*DATASET*:
==========

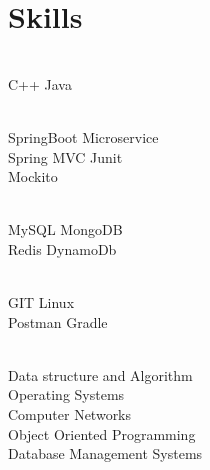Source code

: \documentclass[]{deedy-resume-openfont}
\begin{document}
\begin{minipage}[t]{0.33\textwidth}

\section{Skills}
\sectionsep
{}\\
\textbullet{} C++ \textbullet{} Java 
   
\sectionsep

\\
 \textbullet{} SpringBoot 
  \textbullet{} Microservice \\
 \textbullet{} Spring MVC
 \textbullet{} Junit\\
 \textbullet{} Mockito \\
 \sectionsep


\\
 \textbullet{} MySQL 
\textbullet{} MongoDB \\
\textbullet{} Redis
\textbullet{} DynamoDb
\sectionsep


\\
\textbullet{} GIT \textbullet{}Linux \\
\textbullet{}Postman \textbullet{} Gradle


\sectionsep


\\

\textbullet{}Data structure and Algorithm  \\
\textbullet{}Operating Systems\\
\textbullet{}Computer Networks\\
\textbullet{}Object Oriented Programming\\
\textbullet{}Database Management Systems \\
\sectionsep



\end{minipage}
\end{document}
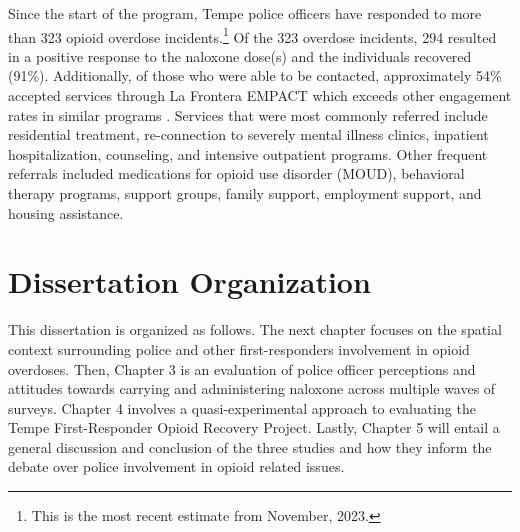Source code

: Since the start of the program, Tempe police officers have responded to more than 323 opioid overdose incidents.\footnote{This is the most recent estimate from November, 2023.} Of the 323 overdose incidents, 294 resulted in a positive response to the naloxone dose(s) and the individuals recovered (91\%). Additionally, of those who were able to be contacted, approximately 54\% accepted services through La Frontera EMPACT which exceeds other engagement rates in similar programs \parencite{dahlem_beyond_2017, wagner_training_2016}. Services that were most commonly referred include residential treatment, re-connection to severely mental illness clinics, inpatient hospitalization, counseling, and intensive outpatient programs. Other frequent referrals included medications for opioid use disorder (MOUD), behavioral therapy programs, support groups, family support, employment support, and housing assistance.

\section{Dissertation Organization}

This dissertation is organized as follows. The next chapter focuses on the spatial context surrounding police and other first-responders involvement in opioid overdoses. Then, Chapter 3 is an evaluation of police officer perceptions and attitudes towards carrying and administering naloxone across multiple waves of surveys. Chapter 4 involves a quasi-experimental approach to evaluating the Tempe First-Responder Opioid Recovery Project. Lastly, Chapter 5 will entail a general discussion and conclusion of the three studies and how they inform the debate over police involvement in opioid related issues.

==========

*WHAT YOU ARE ASKED TO DO*: Whenever a line above includes the string "minipage", copy it.

*RESPONSE BOX*:
\begin{minipage}[t]{0.33\textwidth}
\end{minipage}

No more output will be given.